Alors que l’Institut de cardiologie de Montréal veut recruter 6000 patients susceptibles de développer des effets secondaires graves, Laurent Pharma n’en enrôlera de son côté que 200. Ceux-ci seront toutefois recrutés directement à l’hôpital, alors qu’ils souffrent déjà de complications liées à la COVID-19.

« Nous prenons les patients plus tard, juste avant qu’ils n’entrent en problèmes inflammatoires sérieux », explique Yves Rosconi. La moitié du groupe recevra un placebo, l’autre recevra de la fenrétinide. L’entreprise veut voir si le groupe qui reçoit le candidat-médicament s’en tirera mieux que l’autre.

M. Rosconi ne veut pas se lancer dans une course aux patients avec l’Institut de cardiologie de Montréal. Les participants seront admissibles à l’étude même s’ils prennent déjà de la colchicine ou même de l’hydroxychloroquine, ce médicament antipaludique qui suscite beaucoup d’engouement pour son potentiel contre la COVID-19.

« Dans les deux bras de notre étude, le bras placebo et le bras traité, il y aura autant de patients qui prennent de la chloroquine ou de la colchicine. Les tests statistiques vont pouvoir distinguer les patients qui ont été traités avec tous ces produits et distinguer l’effet pur du LAU-7B », explique Yves Rosconi, qui a longtemps dirigé l’entreprise de biotechnologie québécoise Theratechnologies.

Maîtriser l’inflammation

M. Rosconi explique que la fenrétinide ne vise pas à empêcher l’inflammation qui, en soi, est une réponse bénéfique de l’organisme. En temps normal, cette inflammation finit toutefois par s’atténuer dans une phase qu’on appelle « résolution ». Chez certains patients atteints de la COVID-19, cette phase ne semble pas se produire et l’inflammation s’emballe, provoquant des effets dangereux.

« On veut intervenir sur la phase de résolution, pour que la réponse inflammatoire redevienne normale. »

— Yves Rosconi, président du conseil d’administration de Laurent Pharma

La molécule est déjà testée en Australie, au Canada et aux États-Unis sur des patients atteints de fibrose kystique et qui souffrent justement d’inflammation pulmonaire. Cette étude est notamment financée par Investissement Québec et par la Fondation américaine de fibrose kystique.

En parallèle, des tests en laboratoire sur des virus apparentés à celui de la COVID-19, dont le coronavirus qui cause le syndrome respiratoire du Moyen-Orient (MERS), ont montré que la fenrétinide empêchait le virus de bien se lier aux cellules humaines. Comme le SARS-CoV-2 qui cause la COVID-19 utilise les mêmes mécanismes pour s’infiltrer dans nos cellules, Yves Rosconi estime que la molécule pourrait aussi ralentir l’infection de cette maladie. Il affirme que la fenrétinide a également montré un effet antiviral contre le VIH et le virus Zika.
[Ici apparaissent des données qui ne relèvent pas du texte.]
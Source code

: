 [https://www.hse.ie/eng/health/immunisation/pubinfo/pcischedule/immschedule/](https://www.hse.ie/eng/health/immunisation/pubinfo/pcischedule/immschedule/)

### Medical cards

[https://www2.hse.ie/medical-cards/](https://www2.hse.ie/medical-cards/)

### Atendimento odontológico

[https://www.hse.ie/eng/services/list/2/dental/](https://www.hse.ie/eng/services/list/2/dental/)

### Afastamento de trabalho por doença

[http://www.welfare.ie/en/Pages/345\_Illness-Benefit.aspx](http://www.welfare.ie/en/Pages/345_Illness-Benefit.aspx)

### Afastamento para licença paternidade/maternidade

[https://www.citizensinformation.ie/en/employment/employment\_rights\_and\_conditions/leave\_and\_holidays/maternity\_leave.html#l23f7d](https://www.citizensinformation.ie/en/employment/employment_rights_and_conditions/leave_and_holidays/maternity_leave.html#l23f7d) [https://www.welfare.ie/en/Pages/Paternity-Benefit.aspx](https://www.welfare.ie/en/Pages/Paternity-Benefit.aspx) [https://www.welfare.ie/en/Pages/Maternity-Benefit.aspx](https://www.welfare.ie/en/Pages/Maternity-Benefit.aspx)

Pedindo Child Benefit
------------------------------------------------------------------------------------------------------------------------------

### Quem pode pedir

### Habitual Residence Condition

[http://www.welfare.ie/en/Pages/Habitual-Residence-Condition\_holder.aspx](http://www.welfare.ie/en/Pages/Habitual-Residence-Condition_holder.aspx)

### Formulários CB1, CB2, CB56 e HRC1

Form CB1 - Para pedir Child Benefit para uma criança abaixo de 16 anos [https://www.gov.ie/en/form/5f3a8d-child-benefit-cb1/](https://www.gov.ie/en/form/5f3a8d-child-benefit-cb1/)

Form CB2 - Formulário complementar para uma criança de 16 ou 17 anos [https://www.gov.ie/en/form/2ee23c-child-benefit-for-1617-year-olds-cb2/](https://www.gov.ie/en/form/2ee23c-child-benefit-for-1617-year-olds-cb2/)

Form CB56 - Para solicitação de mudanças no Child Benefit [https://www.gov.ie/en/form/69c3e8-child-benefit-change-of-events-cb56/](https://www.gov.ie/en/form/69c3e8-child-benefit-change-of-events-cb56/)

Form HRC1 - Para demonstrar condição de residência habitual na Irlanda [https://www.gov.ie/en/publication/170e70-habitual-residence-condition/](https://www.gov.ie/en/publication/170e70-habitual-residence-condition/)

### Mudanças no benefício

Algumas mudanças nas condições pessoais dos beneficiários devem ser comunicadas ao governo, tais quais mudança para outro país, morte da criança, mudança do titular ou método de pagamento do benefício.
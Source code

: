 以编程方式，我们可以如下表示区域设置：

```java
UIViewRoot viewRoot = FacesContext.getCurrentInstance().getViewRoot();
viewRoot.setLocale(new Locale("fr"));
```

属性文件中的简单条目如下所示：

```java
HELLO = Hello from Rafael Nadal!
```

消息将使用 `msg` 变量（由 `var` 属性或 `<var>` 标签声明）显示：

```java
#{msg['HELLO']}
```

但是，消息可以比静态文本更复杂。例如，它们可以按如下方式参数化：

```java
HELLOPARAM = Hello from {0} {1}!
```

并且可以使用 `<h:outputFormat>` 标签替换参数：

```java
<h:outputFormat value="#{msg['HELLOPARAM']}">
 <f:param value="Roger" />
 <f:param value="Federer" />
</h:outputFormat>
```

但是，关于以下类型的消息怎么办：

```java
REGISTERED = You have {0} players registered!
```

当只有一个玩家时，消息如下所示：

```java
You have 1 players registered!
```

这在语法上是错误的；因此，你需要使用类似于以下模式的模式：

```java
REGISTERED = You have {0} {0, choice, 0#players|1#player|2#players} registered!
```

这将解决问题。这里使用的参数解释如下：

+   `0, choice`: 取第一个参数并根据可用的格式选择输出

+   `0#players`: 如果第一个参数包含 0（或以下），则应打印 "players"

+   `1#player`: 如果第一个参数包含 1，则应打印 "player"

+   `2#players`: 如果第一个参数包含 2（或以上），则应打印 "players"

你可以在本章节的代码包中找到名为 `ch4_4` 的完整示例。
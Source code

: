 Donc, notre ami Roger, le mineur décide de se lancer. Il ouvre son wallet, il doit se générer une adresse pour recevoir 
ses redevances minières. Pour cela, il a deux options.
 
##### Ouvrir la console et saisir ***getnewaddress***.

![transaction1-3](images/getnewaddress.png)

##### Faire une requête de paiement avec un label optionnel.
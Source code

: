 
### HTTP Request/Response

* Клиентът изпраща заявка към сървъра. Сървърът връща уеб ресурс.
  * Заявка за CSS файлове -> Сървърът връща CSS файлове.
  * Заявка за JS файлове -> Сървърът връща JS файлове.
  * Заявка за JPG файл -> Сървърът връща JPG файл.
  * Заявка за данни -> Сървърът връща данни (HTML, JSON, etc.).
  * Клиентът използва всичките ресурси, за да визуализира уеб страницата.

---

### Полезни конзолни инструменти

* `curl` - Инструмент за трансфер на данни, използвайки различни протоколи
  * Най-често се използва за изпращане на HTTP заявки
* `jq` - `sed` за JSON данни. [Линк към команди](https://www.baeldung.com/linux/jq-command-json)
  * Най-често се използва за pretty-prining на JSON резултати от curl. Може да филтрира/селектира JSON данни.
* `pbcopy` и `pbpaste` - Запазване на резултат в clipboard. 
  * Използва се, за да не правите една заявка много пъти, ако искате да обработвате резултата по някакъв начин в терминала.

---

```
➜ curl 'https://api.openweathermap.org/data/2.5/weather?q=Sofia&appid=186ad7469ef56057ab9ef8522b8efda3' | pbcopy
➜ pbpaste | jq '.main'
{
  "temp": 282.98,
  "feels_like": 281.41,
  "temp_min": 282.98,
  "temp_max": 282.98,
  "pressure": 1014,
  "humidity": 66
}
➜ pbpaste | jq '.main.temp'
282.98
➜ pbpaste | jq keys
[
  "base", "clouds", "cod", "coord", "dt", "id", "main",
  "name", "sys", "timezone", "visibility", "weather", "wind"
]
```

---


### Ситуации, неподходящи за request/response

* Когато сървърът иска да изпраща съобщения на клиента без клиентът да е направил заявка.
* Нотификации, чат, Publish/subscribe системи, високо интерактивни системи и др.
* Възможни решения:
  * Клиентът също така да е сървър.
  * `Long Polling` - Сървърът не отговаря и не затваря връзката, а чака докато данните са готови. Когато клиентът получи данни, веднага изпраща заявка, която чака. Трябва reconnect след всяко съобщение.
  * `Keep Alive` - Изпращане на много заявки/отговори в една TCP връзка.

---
Caroline Gilbert, professeure au département de microbiologie-infectiologie et immunologie de la faculté de médecine de l’Université Laval, juge cette étude clinique « prometteuse ». 

« Il ne faut pas oublier que nous avons besoin d’une réponse inflammatoire antivirale optimale et efficace pour orchestrer une bonne réponse immunitaire, donc bloquer la mise en place de la réponse n’aurait pas de sens, selon moi. C’est plutôt la réponse inflammatoire soutenue qui peut être néfaste. Une molécule favorisant le retour vers un niveau plus faible a des chances de succès », estime-t-elle. 

Elle aime aussi le fait que l’étude clinique vise un groupe très ciblé de patients. La chercheuse souligne toutefois qu’il est difficile de prédire les effets indésirables de la molécule LAU-7B sur des patients âgés, compte tenu du fait qu’elle a été développée pour des patients plus jeunes souffrant de la fibrose kystique.

L’étude clinique que compte lancer Laurent Pharma coûtera « de 2 à 4 millions US » (de 2,8 à 5,6 millions CAN) et sera financée par des investisseurs privés. « C’est sûr qu’on aimerait voir les gouvernements du Canada et du Québec nous aider », glisse Yves Rosconi. L’étude devrait se dérouler dans une douzaine de centres hospitaliers canadiens et américains. Les discussions pour les approbations par les comités d’éthique ainsi qu’avec Santé Canada et la FDA américaine sont en cours.